If we have these variation of response times w/ 92 MB ... what will happen when we use real data?
What can we do?
Klaus
Upvotes: 1
Views: 580
Reputation: 11
thanks so much for your quick answer. As you suggested we SELECTed the old table into a new one, deleted the old and SELECTed again using the old name.
The average response time is now 2.2 sec, which is a speed-up of 4.5. The average Max/Min ratio is now 1.9 and thus the response time variation is reduced by a factor of 3.4. The maximal response time is 5 sec. and thus no more time-outs. The minimal response time ranges from 0.8 to 2.7 sec. w/ a mean of 1.6 sec.

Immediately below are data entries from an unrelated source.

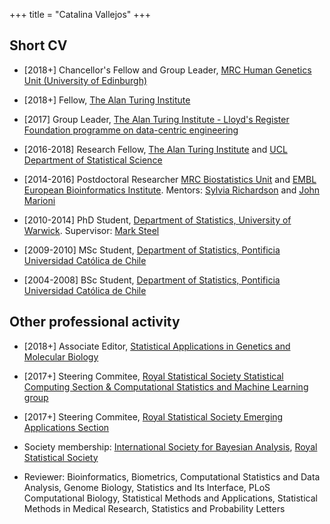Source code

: +++
title = "Catalina Vallejos"
+++

## Short CV

- [2018+] Chancellor's Fellow and Group Leader, [MRC Human Genetics Unit 
(University of Edinburgh)](https://www.ed.ac.uk/mrc-human-genetics-unit)

- [2018+] Fellow, [The Alan Turing Institute](https://www.turing.ac.uk)

- [2017] Group Leader, [The Alan Turing Institute - Lloyd's Register Foundation programme on data-centric engineering](www.turing.ac.uk/data-centric-engineering)

- [2016-2018] Research Fellow, [The Alan Turing 
Institute](https://www.turing.ac.uk) and [UCL Department of 
Statistical Science](https://www.ucl.ac.uk/statistics/)

- [2014-2016] Postdoctoral Researcher [MRC Biostatistics Unit](https://www.mrc-bsu.cam.ac.uk) and [EMBL European Bioinformatics 
Institute](https://www.ebi.ac.uk). Mentors: [Sylvia Richardson](https://www.mrc-bsu.cam.ac.uk/people/in-alphabetical-order/n-to-s/sylvia-richardson/) and [John Marioni](https://www.ebi.ac.uk/research/marioni)

- [2010-2014] PhD Student, [Department of Statistics, University of 
Warwick](https://warwick.ac.uk/fac/sci/statistics/). Supervisor: 
[Mark Steel](https://warwick.ac.uk/fac/sci/statistics/staff/academic-research/steel)

- [2009-2010] MSc Student, [Department of Statistics, 
Pontificia Universidad Católica de Chile](https://estadistica.uc.cl)

- [2004-2008] BSc Student, [Department of Statistics, 
Pontificia Universidad Católica de Chile](https://estadistica.uc.cl)

## Other professional activity

- [2018+] Associate Editor, [Statistical Applications in Genetics and Molecular 
Biology](https://www.degruyter.com/view/j/sagmb)

- [2017+] Steering Commitee, [Royal Statistical Society Statistical Computing 
Section & Computational Statistics and Machine Learning group](http://www.rss.org.uk/RSS/Get_involved/Sections_and_study_groups/Statistical_Computing_Section/RSS/Get_involved/Sections/Statistical_Computing_Section.aspx?hkey=7f80dcaf-cbb9-490c-82cb-67471fcf1f7d)

- [2017+] Steering Commitee, [Royal Statistical Society Emerging Applications 
Section](http://www.rss.org.uk/RSS/Get_involved/Sections_and_study_groups/Emerging_Applications_Section/RSS/Get_involved/Sections/Emerging_Applications_Section.aspx?hkey=5a3521a3-6e42-4e49-bbe1-572bb59fbe93)

- Society membership: [International Society for Bayesian Analysis](https://bayesian.org), [Royal Statistical Society](https://www.rss.org.uk)

- Reviewer: Bioinformatics, Biometrics, Computational Statistics and Data 
Analysis, Genome Biology, Statistics and Its Interface, PLoS Computational 
Biology, Statistical Methods and Applications, Statistical Methods in Medical 
Research, Statistics and Probability Letters

<br>


<!--
I am a , where I lead the
Biomedical Data Science research group. I am also a Fellow of 

Before moving to Edinburgh, I was part of the original cohort of Research 
Fellows at The Alan Turing Institute, affiliated to the [UCL Department of 
Statistical Science](https://www.ucl.ac.uk/statistics/). As part of my Fellowship, I was also a Group Leader within the Lloyds Register Foundation-Turing Programme on Data-Centric Engineering (until Nov 2017). 
Before joining the Turing (October 2016), I was a joint Postdoctoral Researcher as part of the research groups led by Prof Sylvia Richardson (MRC Biostatistics Unit, University of Cambridge) and Dr John Marioni (EMBL European Bioinformatics Institute & Cancer Research UK Cambridge Institute). My research focused on the development, implementation and application of Bayesian statistical methodology in the context of single cell gene expression data.
Before moving to Cambridge, I was a PhD student at the Department of Statistics of the University of Warwick, under the supervision of Prof Mark Steel. My PhD thesis covered theoretical and practical aspects of Bayesian inference and survival analysis. Previously, I did a BSc in Mathematics (Statistics track, Minor in Economics) at the Faculty of Mathematics of the Pontificia Universidad Católica de Chile. Additionally, I completed a MSc in Statistics at the same university. My dissertation project related to long memory time times, under the supervision of Prof Wilfredo Palma.

-->


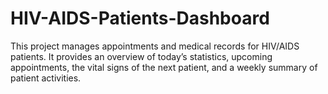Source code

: # HIV-AIDS-Patients-Dashboard
This project manages appointments and medical records for HIV/AIDS patients. It provides an overview of today’s statistics, upcoming appointments, the vital signs of the next patient, and a weekly summary of patient activities.
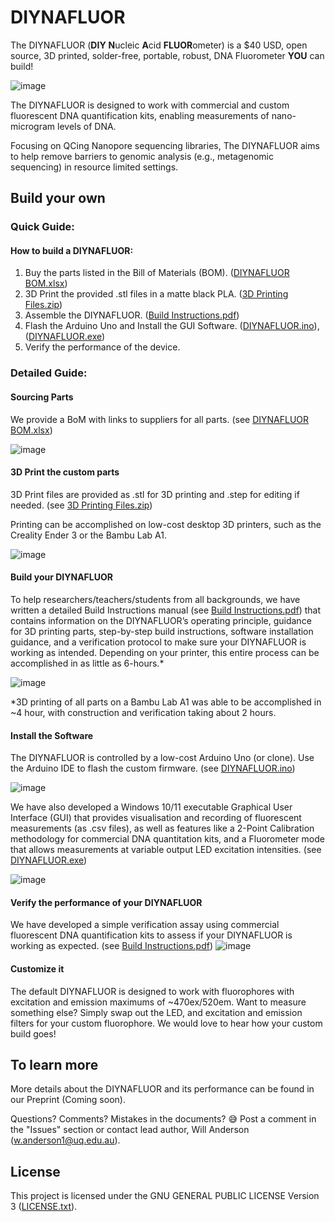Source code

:  # DIYNAFLUOR
The DIYNAFLUOR (**DIY** **N**ucleic **A**cid **FLUOR**ometer) is a $40 USD, open source, 3D printed, solder-free, portable, robust, DNA Fluorometer **YOU** can build!

![image](https://github.com/user-attachments/assets/3bd7db67-980f-4d07-9997-15d10ba4dda3)

The DIYNAFLUOR is designed to work with commercial and custom fluorescent DNA quantification kits, enabling measurements of nano-microgram levels of DNA.

Focusing on QCing Nanopore sequencing libraries, The DIYNAFLUOR aims to help remove barriers to genomic analysis (e.g., metagenomic sequencing) in resource limited settings.


## Build your own

### Quick Guide: 
#### How to build a DIYNAFLUOR:
1.	Buy the parts listed in the Bill of Materials (BOM). ([DIYNAFLUOR BOM.xlsx](DIYNAFLUOR%20BOM.xlsx))
2.	3D Print the provided .stl files in a matte black PLA. ([3D Printing Files.zip](3D%20Printing%20Files.zip))
3.	Assemble the DIYNAFLUOR. ([Build Instructions.pdf](Build%20Instructions.pdf))
4.	Flash the Arduino Uno and Install the GUI Software. ([DIYNAFLUOR.ino](https://github.com/traulab/DIYNAFLUOR/blob/main/arduino/DIYNAFLUOR.ino)), ([DIYNAFLUOR.exe](https://github.com/traulab/DIYNAFLUOR/releases/tag/release))
5.	Verify the performance of the device.

### Detailed Guide:
#### Sourcing Parts
We provide a BoM with links to suppliers for all parts. (see [DIYNAFLUOR BOM.xlsx](DIYNAFLUOR%20BOM.xlsx))

![image](https://github.com/user-attachments/assets/33baed13-4198-472f-931f-aa22586861d7)


#### 3D Print the custom parts
3D Print files are provided as .stl for 3D printing and .step for editing if needed. (see [3D Printing Files.zip](3D%20Printing%20Files.zip)) 

Printing can be accomplished on low-cost desktop 3D printers, such as the Creality Ender 3 or the Bambu Lab A1.

![image](https://github.com/user-attachments/assets/0b50c60d-b8ce-424c-8f74-edd8dd501a10)


#### Build your DIYNAFLUOR
To help researchers/teachers/students from all backgrounds, we have written a detailed Build Instructions manual (see [Build Instructions.pdf](Build%20Instructions.pdf)) that contains information on the DIYNAFLUOR’s operating principle, guidance for 3D printing parts, step-by-step build instructions, software installation guidance, and a verification protocol to make sure your DIYNAFLUOR is working as intended. 
Depending on your printer, this entire process can be accomplished in as little as 6-hours.*

![image](https://github.com/user-attachments/assets/028a4b65-122d-4d15-8554-e96111e530df)

*3D printing of all parts on a Bambu Lab A1 was able to be accomplished in ~4 hour, with construction and verification taking about 2 hours.


#### Install the Software
The DIYNAFLUOR is controlled by a low-cost Arduino Uno (or clone). Use the Arduino IDE to flash the custom firmware. (see [DIYNAFLUOR.ino](https://github.com/traulab/DIYNAFLUOR/blob/main/arduino/DIYNAFLUOR.ino))

![image](https://github.com/user-attachments/assets/33b1f898-5cd8-4806-b8fb-6f8ca5f6e7c8)

We have also developed a Windows 10/11 executable Graphical User Interface (GUI) that provides visualisation and recording of fluorescent measurements (as .csv files), as well as features like a 2-Point Calibration methodology for commercial DNA quantitation kits, and a Fluorometer mode that allows measurements at variable output LED excitation intensities. (see [DIYNAFLUOR.exe](https://github.com/traulab/DIYNAFLUOR/releases/tag/release))

![image](https://github.com/user-attachments/assets/f50fe4b1-fbd7-4535-8bd0-369d63a5338b)


#### Verify the performance of your DIYNAFLUOR
We have developed a simple verification assay using commercial fluorescent DNA quantification kits to assess if your DIYNAFLUOR is working as expected. (see [Build Instructions.pdf](Build%20Instructions.pdf)) 
![image](https://github.com/user-attachments/assets/e00b7031-2111-4037-b1da-9da705c22495)


#### Customize it
The default DIYNAFLUOR is designed to work with fluorophores with excitation and emission maximums of ~470ex/520em. Want to measure something else? Simply swap out the LED, and excitation and emission filters for your custom fluorophore. We would love to hear how your custom build goes!






## To learn more
More details about the DIYNAFLUOR and its performance can be found in our Preprint (Coming soon).

Questions? Comments? Mistakes in the documents? 😅 Post a comment in the "Issues" section or contact lead author, Will Anderson (w.anderson1@uq.edu.au).


## License
This project is licensed under the GNU GENERAL PUBLIC LICENSE Version 3 ([LICENSE.txt](LICENSE.txt)).


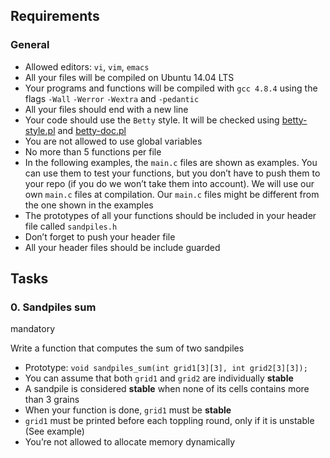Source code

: Requirements
------------

### General

*   Allowed editors: `vi`, `vim`, `emacs`
*   All your files will be compiled on Ubuntu 14.04 LTS
*   Your programs and functions will be compiled with `gcc 4.8.4` using the flags `-Wall` `-Werror` `-Wextra` and `-pedantic`
*   All your files should end with a new line
*   Your code should use the `Betty` style. It will be checked using [betty-style.pl](https://github.com/hs-hq/Betty/blob/master/betty-style.pl "betty-style.pl") and [betty-doc.pl](https://github.com/hs-hq/Betty/blob/master/betty-doc.pl "betty-doc.pl")
*   You are not allowed to use global variables
*   No more than 5 functions per file
*   In the following examples, the `main.c` files are shown as examples. You can use them to test your functions, but you don’t have to push them to your repo (if you do we won’t take them into account). We will use our own `main.c` files at compilation. Our `main.c` files might be different from the one shown in the examples
*   The prototypes of all your functions should be included in your header file called `sandpiles.h`
*   Don’t forget to push your header file
*   All your header files should be include guarded

Tasks
-----

### 0\. Sandpiles sum

mandatory

Write a function that computes the sum of two sandpiles

*   Prototype: `void sandpiles_sum(int grid1[3][3], int grid2[3][3]);`
*   You can assume that both `grid1` and `grid2` are individually **stable**
*   A sandpile is considered **stable** when none of its cells contains more than 3 grains
*   When your function is done, `grid1` must be **stable**
*   `grid1` must be printed before each toppling round, only if it is unstable (See example)
*   You’re not allowed to allocate memory dynamically

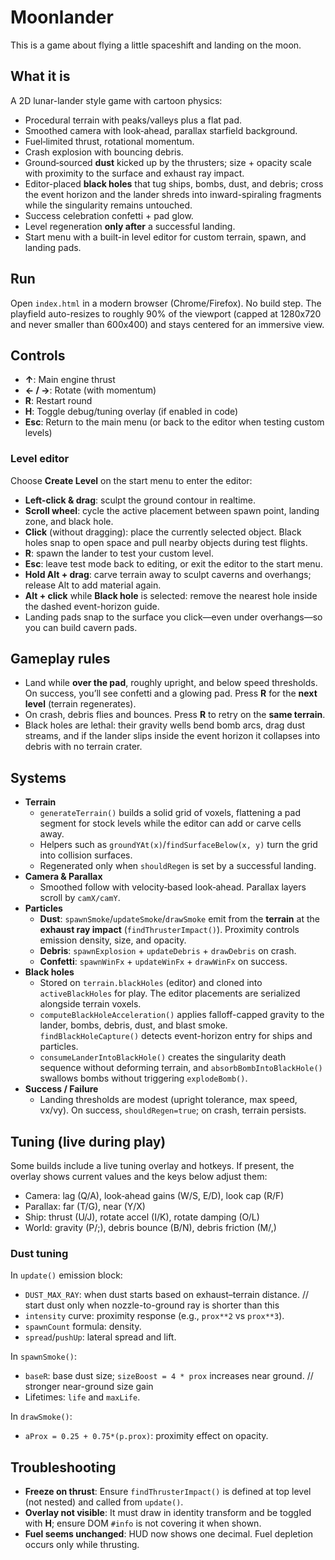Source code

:# Moonlander

This is a game about flying a little spaceshift and landing on the moon.

## What it is
A 2D lunar-lander style game with cartoon physics:
- Procedural terrain with peaks/valleys plus a flat pad.
- Smoothed camera with look‑ahead, parallax starfield background.
- Fuel‑limited thrust, rotational momentum.
- Crash explosion with bouncing debris.
- Ground‑sourced **dust** kicked up by the thrusters; size + opacity scale with proximity to the surface and exhaust ray impact.
- Editor-placed **black holes** that tug ships, bombs, dust, and debris; cross the event horizon and the lander shreds into inward-spiraling fragments while the singularity remains untouched.
- Success celebration confetti + pad glow.
- Level regeneration **only after** a successful landing.
- Start menu with a built-in level editor for custom terrain, spawn, and landing pads.

## Run
Open `index.html` in a modern browser (Chrome/Firefox). No build step.
The playfield auto-resizes to roughly 90% of the viewport (capped at 1280x720 and never smaller than 600x400) and stays centered for an immersive view.

## Controls
- **↑**: Main engine thrust
- **← / →**: Rotate (with momentum)
- **R**: Restart round
- **H**: Toggle debug/tuning overlay (if enabled in code)
- **Esc**: Return to the main menu (or back to the editor when testing custom levels)

### Level editor
Choose **Create Level** on the start menu to enter the editor:
- **Left-click & drag**: sculpt the ground contour in realtime.
- **Scroll wheel**: cycle the active placement between spawn point, landing zone, and black hole.
- **Click** (without dragging): place the currently selected object. Black holes snap to open space and pull nearby objects during test flights.
- **R**: spawn the lander to test your custom level.
- **Esc**: leave test mode back to editing, or exit the editor to the start menu.
- **Hold Alt + drag**: carve terrain away to sculpt caverns and overhangs; release Alt to add material again.
- **Alt + click** while **Black hole** is selected: remove the nearest hole inside the dashed event-horizon guide.
- Landing pads snap to the surface you click—even under overhangs—so you can build cavern pads.

## Gameplay rules
- Land while **over the pad**, roughly upright, and below speed thresholds. On success, you’ll see confetti and a glowing pad. Press **R** for the **next level** (terrain regenerates).
- On crash, debris flies and bounces. Press **R** to retry on the **same terrain**.
- Black holes are lethal: their gravity wells bend bomb arcs, drag dust streams, and if the lander slips inside the event horizon it collapses into debris with no terrain crater.

## Systems
- **Terrain**
  - `generateTerrain()` builds a solid grid of voxels, flattening a pad segment for stock levels while the editor can add or carve cells away.
  - Helpers such as `groundYAt(x)`/`findSurfaceBelow(x, y)` turn the grid into collision surfaces.
  - Regenerated only when `shouldRegen` is set by a successful landing.
- **Camera & Parallax**
  - Smoothed follow with velocity‑based look‑ahead. Parallax layers scroll by `camX/camY`.
- **Particles**
  - **Dust**: `spawnSmoke`/`updateSmoke`/`drawSmoke` emit from the **terrain** at the **exhaust ray impact** (`findThrusterImpact()`). Proximity controls emission density, size, and opacity.
  - **Debris**: `spawnExplosion` + `updateDebris` + `drawDebris` on crash.
  - **Confetti**: `spawnWinFx` + `updateWinFx` + `drawWinFx` on success.
- **Black holes**
  - Stored on `terrain.blackHoles` (editor) and cloned into `activeBlackHoles` for play. The editor placements are serialized alongside terrain voxels.
  - `computeBlackHoleAcceleration()` applies falloff-capped gravity to the lander, bombs, debris, dust, and blast smoke. `findBlackHoleCapture()` detects event-horizon entry for ships and particles.
  - `consumeLanderIntoBlackHole()` creates the singularity death sequence without deforming terrain, and `absorbBombIntoBlackHole()` swallows bombs without triggering `explodeBomb()`.
- **Success / Failure**
  - Landing thresholds are modest (upright tolerance, max speed, vx/vy). On success, `shouldRegen=true`; on crash, terrain persists.

## Tuning (live during play)
Some builds include a live tuning overlay and hotkeys. If present, the overlay shows current values and the keys below adjust them:
- Camera: lag (Q/A), look‑ahead gains (W/S, E/D), look cap (R/F)
- Parallax: far (T/G), near (Y/X)
- Ship: thrust (U/J), rotate accel (I/K), rotate damping (O/L)
- World: gravity (P/;), debris bounce (B/N), debris friction (M/,)

### Dust tuning
In `update()` emission block:
- `DUST_MAX_RAY`: when dust starts based on exhaust–terrain distance. // start dust only when nozzle-to-ground ray is shorter than this
- `intensity` curve: proximity response (e.g., `prox**2` vs `prox**3`).
- `spawnCount` formula: density.
- `spread`/`pushUp`: lateral spread and lift.

In `spawnSmoke()`:
- `baseR`: base dust size; `sizeBoost = 4 * prox` increases near ground. // stronger near-ground size gain
- Lifetimes: `life` and `maxLife`.

In `drawSmoke()`:
- `aProx = 0.25 + 0.75*(p.prox)`: proximity effect on opacity.

## Troubleshooting
- **Freeze on thrust**: Ensure `findThrusterImpact()` is defined at top level (not nested) and called from `update()`.
- **Overlay not visible**: It must draw in identity transform and be toggled with **H**; ensure DOM `#info` is not covering it when shown.
- **Fuel seems unchanged**: HUD now shows one decimal. Fuel depletion occurs only while thrusting.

Rebuilding a BigQuery seems to reduce the response time variation by 3.4 and speed-up the average response time by 4.5.
That's great! Thanks for your effective and timely help!
Klaus
Upvotes: 0
Reputation: 26617
First, I would like to say that this is much worse performance than I would expect. I looked up your query jobs in the BigQuery logs, and it looks like the issue you're seeing is with a highly-fragmented table. The queries you are doing (or at least one of the slow ones) reference a table that was created in more than 900 separate pieces over 4 days.
BigQuery has a coalesce process that runs periodically to compact tables like this one into fewer chunks, but it has been stalled for a few days. One option you have in the mean time is to copy the table (you can do this via the BigQuery UI, or via a Table Copy job) and use the copied version. This should cause BigQuery to generate a more compact representation.
Also, AppEngine HTTP requests time out after 10 seconds by default. You can increase this value. BigQuery the jobs.query() method also times out after the same time, which can also be increased. (I can look up the reference for how to do both of these if you think it would be helpful).
Upvotes: 1